* [Task to complete] Copy out each line below containing "height".

* [Dataset entries]
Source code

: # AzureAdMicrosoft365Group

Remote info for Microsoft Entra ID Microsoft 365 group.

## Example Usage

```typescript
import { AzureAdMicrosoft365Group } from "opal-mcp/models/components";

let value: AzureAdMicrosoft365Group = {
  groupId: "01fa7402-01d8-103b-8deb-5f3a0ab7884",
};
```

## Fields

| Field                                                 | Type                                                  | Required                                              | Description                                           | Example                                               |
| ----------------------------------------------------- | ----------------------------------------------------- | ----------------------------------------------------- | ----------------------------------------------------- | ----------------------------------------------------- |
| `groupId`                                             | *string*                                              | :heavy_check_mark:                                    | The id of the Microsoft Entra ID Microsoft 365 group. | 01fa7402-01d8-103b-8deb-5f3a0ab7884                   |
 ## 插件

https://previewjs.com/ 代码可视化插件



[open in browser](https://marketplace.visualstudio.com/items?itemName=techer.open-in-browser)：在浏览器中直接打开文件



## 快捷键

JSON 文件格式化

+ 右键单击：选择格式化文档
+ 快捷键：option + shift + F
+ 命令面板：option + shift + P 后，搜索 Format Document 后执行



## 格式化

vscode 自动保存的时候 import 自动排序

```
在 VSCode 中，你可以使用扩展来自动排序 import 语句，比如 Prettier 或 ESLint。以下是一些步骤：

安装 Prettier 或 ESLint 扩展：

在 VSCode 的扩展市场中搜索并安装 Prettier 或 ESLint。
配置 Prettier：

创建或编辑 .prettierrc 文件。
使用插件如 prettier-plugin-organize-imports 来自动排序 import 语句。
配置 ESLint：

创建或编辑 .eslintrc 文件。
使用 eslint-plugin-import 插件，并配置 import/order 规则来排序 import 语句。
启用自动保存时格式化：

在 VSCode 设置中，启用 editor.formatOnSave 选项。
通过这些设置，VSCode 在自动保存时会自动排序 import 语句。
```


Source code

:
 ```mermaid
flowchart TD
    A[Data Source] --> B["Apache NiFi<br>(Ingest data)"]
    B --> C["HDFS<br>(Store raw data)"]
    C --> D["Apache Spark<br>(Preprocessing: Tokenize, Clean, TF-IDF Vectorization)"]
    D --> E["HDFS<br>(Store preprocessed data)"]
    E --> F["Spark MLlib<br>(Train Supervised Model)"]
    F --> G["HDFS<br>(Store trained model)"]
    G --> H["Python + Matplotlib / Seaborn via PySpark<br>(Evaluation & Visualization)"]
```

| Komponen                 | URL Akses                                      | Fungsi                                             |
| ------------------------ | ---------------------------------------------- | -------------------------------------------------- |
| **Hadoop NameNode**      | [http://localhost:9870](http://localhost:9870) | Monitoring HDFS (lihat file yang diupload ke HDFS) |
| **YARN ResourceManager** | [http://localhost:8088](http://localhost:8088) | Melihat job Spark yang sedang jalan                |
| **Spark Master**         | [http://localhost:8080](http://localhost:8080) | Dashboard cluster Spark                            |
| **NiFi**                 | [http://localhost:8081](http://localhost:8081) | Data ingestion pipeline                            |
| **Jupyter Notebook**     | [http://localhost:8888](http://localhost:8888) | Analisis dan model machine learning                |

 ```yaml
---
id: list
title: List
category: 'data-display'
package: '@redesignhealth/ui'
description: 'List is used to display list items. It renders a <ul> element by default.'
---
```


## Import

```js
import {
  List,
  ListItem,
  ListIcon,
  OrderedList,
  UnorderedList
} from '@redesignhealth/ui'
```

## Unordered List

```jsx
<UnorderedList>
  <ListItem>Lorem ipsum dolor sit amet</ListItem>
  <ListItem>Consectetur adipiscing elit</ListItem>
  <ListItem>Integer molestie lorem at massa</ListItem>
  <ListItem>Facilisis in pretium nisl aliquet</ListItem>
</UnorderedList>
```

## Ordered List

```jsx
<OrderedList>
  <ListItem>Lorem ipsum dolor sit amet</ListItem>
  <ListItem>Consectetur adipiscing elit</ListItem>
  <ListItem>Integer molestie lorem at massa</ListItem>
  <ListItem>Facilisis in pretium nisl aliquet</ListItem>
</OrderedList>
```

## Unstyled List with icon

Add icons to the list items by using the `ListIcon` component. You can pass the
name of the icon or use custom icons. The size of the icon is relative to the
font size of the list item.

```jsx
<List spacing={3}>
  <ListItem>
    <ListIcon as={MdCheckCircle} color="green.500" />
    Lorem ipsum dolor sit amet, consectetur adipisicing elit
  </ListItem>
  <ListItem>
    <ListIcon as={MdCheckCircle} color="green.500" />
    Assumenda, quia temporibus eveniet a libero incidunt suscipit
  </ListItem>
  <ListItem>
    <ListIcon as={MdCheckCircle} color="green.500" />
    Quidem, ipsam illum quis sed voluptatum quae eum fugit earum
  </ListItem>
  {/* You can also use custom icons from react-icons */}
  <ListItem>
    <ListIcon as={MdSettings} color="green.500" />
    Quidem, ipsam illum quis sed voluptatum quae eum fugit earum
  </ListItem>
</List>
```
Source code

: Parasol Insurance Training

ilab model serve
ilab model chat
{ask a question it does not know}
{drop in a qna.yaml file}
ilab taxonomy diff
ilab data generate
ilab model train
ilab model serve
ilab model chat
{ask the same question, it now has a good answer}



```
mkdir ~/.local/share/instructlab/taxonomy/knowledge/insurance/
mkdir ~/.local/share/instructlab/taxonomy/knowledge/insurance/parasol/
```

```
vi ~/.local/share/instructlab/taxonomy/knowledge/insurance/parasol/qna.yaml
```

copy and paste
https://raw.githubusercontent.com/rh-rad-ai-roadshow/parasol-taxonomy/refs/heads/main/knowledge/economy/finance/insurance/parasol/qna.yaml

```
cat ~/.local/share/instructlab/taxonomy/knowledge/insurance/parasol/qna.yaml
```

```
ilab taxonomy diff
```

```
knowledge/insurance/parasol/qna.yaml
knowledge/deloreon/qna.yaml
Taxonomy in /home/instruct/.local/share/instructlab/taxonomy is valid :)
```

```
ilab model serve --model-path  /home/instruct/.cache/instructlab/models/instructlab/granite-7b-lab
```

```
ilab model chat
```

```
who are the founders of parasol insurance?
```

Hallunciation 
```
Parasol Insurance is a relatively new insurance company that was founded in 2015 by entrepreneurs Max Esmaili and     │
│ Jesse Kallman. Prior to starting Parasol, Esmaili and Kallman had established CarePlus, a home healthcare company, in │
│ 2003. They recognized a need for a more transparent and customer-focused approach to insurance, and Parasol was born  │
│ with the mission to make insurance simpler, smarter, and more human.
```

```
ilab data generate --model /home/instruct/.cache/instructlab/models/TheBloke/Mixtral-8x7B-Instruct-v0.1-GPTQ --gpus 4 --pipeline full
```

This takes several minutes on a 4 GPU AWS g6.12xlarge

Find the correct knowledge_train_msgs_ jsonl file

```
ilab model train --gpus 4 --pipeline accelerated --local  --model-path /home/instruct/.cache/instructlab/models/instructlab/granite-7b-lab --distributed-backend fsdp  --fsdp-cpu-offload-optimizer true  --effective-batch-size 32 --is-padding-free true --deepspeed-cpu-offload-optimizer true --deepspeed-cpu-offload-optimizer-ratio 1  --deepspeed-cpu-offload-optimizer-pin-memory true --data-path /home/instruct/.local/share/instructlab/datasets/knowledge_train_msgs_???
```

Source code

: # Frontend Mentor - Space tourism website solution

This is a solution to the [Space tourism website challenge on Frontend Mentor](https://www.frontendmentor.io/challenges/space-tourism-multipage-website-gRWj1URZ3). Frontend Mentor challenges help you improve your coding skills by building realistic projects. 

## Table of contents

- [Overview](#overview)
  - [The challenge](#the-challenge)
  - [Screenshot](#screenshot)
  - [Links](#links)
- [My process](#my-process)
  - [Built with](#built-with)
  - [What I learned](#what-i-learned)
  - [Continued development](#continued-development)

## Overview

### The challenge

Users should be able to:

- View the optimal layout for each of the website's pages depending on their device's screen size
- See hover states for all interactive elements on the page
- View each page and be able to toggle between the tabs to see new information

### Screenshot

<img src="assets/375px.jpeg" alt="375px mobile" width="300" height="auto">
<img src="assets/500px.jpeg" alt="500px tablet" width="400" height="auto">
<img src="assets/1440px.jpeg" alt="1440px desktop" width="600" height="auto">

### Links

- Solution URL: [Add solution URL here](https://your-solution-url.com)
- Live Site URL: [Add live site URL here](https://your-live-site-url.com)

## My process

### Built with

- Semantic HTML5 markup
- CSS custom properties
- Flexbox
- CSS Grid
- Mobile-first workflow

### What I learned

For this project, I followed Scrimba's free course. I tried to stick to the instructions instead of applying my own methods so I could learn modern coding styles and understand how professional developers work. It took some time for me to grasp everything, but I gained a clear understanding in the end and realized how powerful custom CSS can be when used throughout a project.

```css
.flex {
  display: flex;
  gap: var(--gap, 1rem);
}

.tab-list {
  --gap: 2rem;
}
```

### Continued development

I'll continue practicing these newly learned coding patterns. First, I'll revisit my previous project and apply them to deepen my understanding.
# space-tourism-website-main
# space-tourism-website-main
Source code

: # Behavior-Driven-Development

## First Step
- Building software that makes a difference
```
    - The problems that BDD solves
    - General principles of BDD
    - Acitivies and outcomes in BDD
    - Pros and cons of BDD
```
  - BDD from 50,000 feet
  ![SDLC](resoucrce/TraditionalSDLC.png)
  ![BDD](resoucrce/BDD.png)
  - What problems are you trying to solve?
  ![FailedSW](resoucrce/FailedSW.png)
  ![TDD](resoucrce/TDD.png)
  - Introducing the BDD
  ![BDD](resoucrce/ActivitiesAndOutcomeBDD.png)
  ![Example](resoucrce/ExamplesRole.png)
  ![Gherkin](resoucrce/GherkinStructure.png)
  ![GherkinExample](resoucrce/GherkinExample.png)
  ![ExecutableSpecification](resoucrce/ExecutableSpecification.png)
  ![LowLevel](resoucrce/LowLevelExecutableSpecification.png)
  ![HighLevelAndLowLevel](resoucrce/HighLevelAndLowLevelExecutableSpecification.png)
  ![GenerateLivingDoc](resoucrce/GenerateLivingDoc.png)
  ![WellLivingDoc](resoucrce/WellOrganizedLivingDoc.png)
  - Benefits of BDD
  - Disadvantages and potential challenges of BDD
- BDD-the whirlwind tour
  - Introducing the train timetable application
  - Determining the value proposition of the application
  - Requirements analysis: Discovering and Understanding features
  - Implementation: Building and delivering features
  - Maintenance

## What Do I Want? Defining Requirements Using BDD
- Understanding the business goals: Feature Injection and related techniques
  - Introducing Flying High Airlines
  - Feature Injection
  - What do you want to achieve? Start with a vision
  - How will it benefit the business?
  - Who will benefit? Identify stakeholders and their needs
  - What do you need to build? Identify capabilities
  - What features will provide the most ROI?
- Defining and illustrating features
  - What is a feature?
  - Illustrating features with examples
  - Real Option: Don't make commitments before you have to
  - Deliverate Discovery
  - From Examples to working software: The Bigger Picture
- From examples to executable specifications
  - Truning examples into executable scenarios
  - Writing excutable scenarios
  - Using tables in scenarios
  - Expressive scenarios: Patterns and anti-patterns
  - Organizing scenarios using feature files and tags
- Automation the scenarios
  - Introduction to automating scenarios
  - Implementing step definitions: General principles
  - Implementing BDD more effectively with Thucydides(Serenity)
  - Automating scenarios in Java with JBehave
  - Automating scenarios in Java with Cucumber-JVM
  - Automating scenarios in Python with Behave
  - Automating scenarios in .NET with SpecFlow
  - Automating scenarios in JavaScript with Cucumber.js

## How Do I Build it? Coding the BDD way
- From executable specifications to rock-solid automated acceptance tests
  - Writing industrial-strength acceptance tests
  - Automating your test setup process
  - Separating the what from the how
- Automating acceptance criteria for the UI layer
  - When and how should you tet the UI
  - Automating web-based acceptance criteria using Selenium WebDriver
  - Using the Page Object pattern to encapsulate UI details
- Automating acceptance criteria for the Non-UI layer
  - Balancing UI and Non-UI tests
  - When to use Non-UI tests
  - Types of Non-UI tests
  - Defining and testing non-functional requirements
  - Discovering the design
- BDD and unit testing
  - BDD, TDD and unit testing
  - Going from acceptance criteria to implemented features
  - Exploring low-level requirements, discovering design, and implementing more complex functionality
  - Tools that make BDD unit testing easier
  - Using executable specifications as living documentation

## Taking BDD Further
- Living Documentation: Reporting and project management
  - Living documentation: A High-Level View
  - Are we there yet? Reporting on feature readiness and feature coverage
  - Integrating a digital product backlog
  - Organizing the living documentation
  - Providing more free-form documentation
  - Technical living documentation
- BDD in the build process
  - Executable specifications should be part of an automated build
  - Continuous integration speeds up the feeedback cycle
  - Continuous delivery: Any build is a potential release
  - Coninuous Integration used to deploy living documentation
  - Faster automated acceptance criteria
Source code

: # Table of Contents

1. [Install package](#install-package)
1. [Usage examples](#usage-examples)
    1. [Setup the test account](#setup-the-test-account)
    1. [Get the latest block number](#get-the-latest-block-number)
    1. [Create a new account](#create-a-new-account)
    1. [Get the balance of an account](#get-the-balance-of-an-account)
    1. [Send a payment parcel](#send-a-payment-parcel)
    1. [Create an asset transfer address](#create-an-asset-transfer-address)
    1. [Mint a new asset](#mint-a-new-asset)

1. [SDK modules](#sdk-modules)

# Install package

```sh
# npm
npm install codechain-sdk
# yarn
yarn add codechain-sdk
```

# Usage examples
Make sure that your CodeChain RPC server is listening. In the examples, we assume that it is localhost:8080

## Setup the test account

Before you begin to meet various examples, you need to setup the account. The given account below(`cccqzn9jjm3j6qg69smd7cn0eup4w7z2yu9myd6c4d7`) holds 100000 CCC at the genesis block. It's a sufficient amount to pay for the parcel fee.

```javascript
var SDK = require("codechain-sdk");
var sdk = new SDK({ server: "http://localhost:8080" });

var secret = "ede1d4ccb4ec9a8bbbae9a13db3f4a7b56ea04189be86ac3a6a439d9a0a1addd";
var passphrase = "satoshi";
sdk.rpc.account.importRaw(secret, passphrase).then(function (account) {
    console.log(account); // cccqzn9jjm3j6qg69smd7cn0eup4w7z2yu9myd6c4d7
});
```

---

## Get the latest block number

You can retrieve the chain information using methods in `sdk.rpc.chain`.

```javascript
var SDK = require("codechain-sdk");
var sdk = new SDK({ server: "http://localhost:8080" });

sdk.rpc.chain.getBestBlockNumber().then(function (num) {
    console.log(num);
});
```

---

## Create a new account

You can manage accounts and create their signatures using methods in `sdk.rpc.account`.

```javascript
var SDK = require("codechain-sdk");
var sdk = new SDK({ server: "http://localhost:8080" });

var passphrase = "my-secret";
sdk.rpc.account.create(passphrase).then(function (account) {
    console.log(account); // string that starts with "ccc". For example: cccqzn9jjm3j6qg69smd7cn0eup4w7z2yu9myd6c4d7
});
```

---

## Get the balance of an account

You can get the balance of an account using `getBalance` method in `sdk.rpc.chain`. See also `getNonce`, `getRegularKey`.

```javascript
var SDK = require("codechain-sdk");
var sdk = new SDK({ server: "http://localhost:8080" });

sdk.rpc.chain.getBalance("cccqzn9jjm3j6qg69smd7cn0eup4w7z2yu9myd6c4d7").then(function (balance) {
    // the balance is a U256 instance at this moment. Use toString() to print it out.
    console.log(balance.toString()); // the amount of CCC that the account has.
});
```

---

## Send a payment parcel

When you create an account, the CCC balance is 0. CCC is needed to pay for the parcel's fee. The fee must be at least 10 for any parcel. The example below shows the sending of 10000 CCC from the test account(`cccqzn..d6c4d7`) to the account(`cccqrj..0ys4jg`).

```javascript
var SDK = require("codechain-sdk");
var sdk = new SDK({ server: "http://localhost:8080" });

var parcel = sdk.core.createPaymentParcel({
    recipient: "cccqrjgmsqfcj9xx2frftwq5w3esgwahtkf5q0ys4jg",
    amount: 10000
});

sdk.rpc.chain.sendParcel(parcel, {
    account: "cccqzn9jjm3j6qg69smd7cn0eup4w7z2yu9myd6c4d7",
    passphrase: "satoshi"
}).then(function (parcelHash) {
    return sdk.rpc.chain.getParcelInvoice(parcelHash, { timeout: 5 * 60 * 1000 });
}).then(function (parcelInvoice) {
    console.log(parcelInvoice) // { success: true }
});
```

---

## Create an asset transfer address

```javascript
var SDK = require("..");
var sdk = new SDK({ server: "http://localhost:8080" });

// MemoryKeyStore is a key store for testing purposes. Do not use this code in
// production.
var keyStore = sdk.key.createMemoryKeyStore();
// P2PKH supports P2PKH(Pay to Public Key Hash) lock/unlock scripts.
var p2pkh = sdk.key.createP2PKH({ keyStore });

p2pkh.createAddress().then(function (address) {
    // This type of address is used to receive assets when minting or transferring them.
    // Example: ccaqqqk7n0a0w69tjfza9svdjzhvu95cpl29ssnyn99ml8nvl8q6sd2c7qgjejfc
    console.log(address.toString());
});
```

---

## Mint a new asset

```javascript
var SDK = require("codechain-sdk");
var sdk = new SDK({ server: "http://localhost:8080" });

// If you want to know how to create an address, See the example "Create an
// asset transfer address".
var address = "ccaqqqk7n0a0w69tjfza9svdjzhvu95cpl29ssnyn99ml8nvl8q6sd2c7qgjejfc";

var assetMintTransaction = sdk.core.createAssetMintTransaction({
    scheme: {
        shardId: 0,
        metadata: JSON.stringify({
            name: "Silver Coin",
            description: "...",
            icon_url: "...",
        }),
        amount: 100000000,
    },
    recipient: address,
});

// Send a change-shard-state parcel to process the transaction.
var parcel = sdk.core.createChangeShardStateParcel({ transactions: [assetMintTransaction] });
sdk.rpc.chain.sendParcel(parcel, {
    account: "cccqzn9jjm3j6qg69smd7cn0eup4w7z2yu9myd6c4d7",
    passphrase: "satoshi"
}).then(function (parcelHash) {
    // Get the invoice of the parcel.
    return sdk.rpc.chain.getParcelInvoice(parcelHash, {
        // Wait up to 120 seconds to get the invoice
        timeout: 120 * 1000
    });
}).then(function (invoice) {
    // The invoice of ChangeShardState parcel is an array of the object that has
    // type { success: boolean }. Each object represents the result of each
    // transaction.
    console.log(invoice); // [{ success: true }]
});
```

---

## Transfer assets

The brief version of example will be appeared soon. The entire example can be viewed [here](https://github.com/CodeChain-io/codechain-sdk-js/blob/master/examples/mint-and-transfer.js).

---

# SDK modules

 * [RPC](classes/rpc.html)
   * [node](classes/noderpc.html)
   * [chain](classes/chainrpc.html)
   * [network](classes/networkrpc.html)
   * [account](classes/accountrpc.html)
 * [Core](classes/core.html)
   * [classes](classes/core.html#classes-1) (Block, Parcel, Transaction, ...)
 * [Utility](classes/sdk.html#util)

* [Completed task]
<img src="assets/375px.jpeg" alt="375px mobile" width="300" height="auto">
<img src="assets/500px.jpeg" alt="500px tablet" width="400" height="auto">
<img src="assets/1440px.jpeg" alt="1440px desktop" width="600" height="auto">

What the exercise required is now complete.